Já, ao se levar esta discussão para o campo da ciência, a história é outra, pois o pensamento científico presta conta de aquilo que afirma. Desse modo, não cabe apenas afirmar, é preciso explicar o método: a organização e ordenação de pensamentos e procedimentos, buscando explicar e justificar a(s) verdade(s) nas ciências naturais, humanas (sociais) e abstratas.
Assim, ao me apoiar nas teorias interacionistas, posso dizer que o homem é um ser condenado a ser livre, ou seja, em meio à sua liberdade, constrói o seu destino, produzindo cultura, como na sustenta Albert Jacquard, em sua obra “Herança da liberdade”.
Toda esta liberdade, que o possibilitou alcançar a evolução atual, é determinada pelo ambiente cultural que o rodeia.
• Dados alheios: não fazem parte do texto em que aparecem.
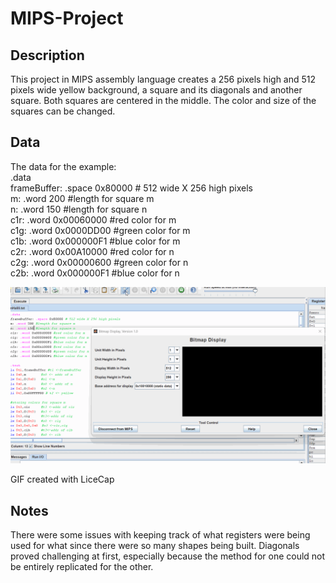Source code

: # MIPS-Project
## Description
This project in MIPS assembly language creates a 256 pixels high and 512 pixels wide yellow background, a square and its diagonals and another square. Both squares are centered in the middle. The color and size of the squares can be changed.

## Data
The data for the example:  
.data  
frameBuffer: .space 0x80000 # 512 wide X 256 high pixels  
m: .word 200 #length for square m  
n: .word 150 #length for square n  
c1r: .word 0x00060000 #red color for m  
c1g: .word 0x0000DD00 #green color for m  
c1b: .word 0x000000F1 #blue color for m  
c2r: .word 0x00A10000 #red color for n  
c2g: .word 0x00000600 #green color for n  
c2b: .word 0x000000F1 #blue color for n  

<img src='MIPSDisplay.gif' title='Video Walkthrough' width='' alt='Video Walkthrough' />

GIF created with LiceCap

## Notes 
There were some issues with keeping track of what registers were being used for what since there were so many shapes being built. Diagonals proved challenging at first, especially because the method for one could not be entirely replicated for the other. 

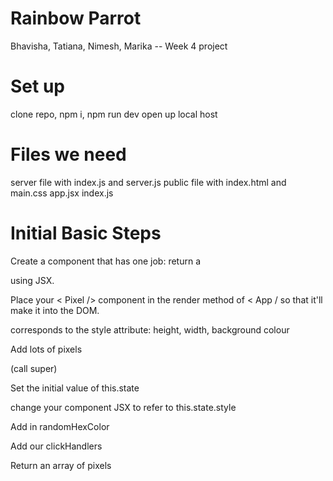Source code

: # Rainbow Parrot

Bhavisha, Tatiana, Nimesh, Marika -- Week 4 project

# Set up

clone repo, npm i, npm run dev open up local host

# Files we need

server file with index.js and server.js public file with index.html and main.css
app.jsx index.js

# Initial Basic Steps

Create a component that has one job: return a <div> using JSX.

Place your < Pixel /> component in the render method of < App / so that it'll
make it into the DOM.

corresponds to the style attribute: height, width, background colour

Add lots of pixels

(call super)

Set the initial value of this.state

change your component JSX to refer to this.state.style

Add in randomHexColor

Add our clickHandlers

Return an array of pixels

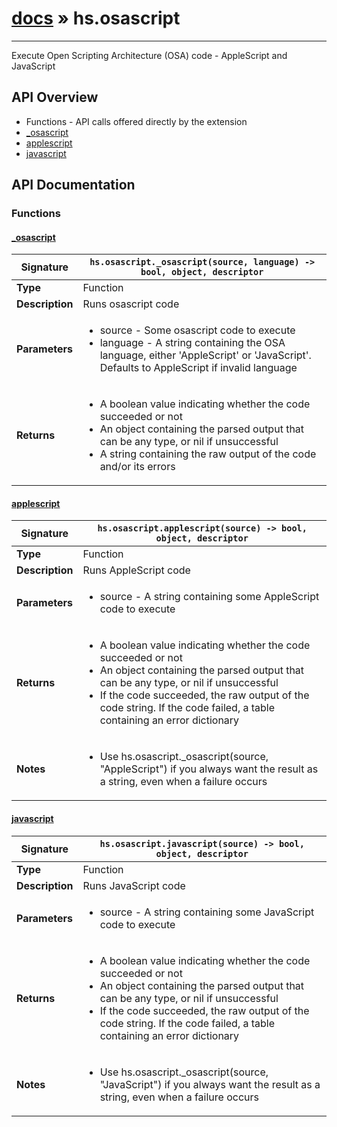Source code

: # [docs](index.md) » hs.osascript
---

Execute Open Scripting Architecture (OSA) code - AppleScript and JavaScript


## API Overview
* Functions - API calls offered directly by the extension
 * [_osascript](#_osascript)
 * [applescript](#applescript)
 * [javascript](#javascript)

## API Documentation

### Functions

#### [_osascript](#_osascript)
| <span style="text-align: left;">**Signature**</span> | <span style="text-align: left;">`hs.osascript._osascript(source, language) -> bool, object, descriptor` </span>                                                |
| -----------------------------------------------------|---------------------------------------------------------------------------------------------------------|
| **Type**                                             | Function                                                                                         |
| **Description**                                      | Runs osascript code                                                                                         |
| **Parameters**                                       | <ul><li>source - Some osascript code to execute</li><li>language - A string containing the OSA language, either 'AppleScript' or 'JavaScript'. Defaults to AppleScript if invalid language</li></ul> |
| **Returns**                                          | <ul><li>A boolean value indicating whether the code succeeded or not</li><li>An object containing the parsed output that can be any type, or nil if unsuccessful</li><li>A string containing the raw output of the code and/or its errors</li></ul>          |

#### [applescript](#applescript)
| <span style="text-align: left;">**Signature**</span> | <span style="text-align: left;">`hs.osascript.applescript(source) -> bool, object, descriptor` </span>                                                |
| -----------------------------------------------------|---------------------------------------------------------------------------------------------------------|
| **Type**                                             | Function                                                                                         |
| **Description**                                      | Runs AppleScript code                                                                                         |
| **Parameters**                                       | <ul><li>source - A string containing some AppleScript code to execute</li></ul> |
| **Returns**                                          | <ul><li>A boolean value indicating whether the code succeeded or not</li><li>An object containing the parsed output that can be any type, or nil if unsuccessful</li><li>If the code succeeded, the raw output of the code string. If the code failed, a table containing an error dictionary</li></ul>          |
| **Notes**                                            | <ul><li>Use hs.osascript._osascript(source, "AppleScript") if you always want the result as a string, even when a failure occurs</li></ul>                |

#### [javascript](#javascript)
| <span style="text-align: left;">**Signature**</span> | <span style="text-align: left;">`hs.osascript.javascript(source) -> bool, object, descriptor` </span>                                                |
| -----------------------------------------------------|---------------------------------------------------------------------------------------------------------|
| **Type**                                             | Function                                                                                         |
| **Description**                                      | Runs JavaScript code                                                                                         |
| **Parameters**                                       | <ul><li>source - A string containing some JavaScript code to execute</li></ul> |
| **Returns**                                          | <ul><li>A boolean value indicating whether the code succeeded or not</li><li>An object containing the parsed output that can be any type, or nil if unsuccessful</li><li>If the code succeeded, the raw output of the code string. If the code failed, a table containing an error dictionary</li></ul>          |
| **Notes**                                            | <ul><li>Use hs.osascript._osascript(source, "JavaScript") if you always want the result as a string, even when a failure occurs</li></ul>                |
Os pássaros e outros animais vivem num ambiente natural pouco alterável, mesmo porque, alterações os levariam à extinção, pois nascem sabendo quase tudo que precisam para viver, sobrando-lhes poucas, ou quase nulas possibilidades de aprender novas soluções para sobrevivência.
Já o homem nasce sabendo quase nada, para viver num ambiente cultural muito alterável, portanto, tem a possibilidade de aprender quase tudo para a sua perpetuação, como saliente o professor João Batista Freire em “De corpo e alma”, sua mais densa obra.
A humanidade só se perpetua devido às suas duas gestações: uma biológica, na barriga da mãe; outra social, quando sai do ventre materno.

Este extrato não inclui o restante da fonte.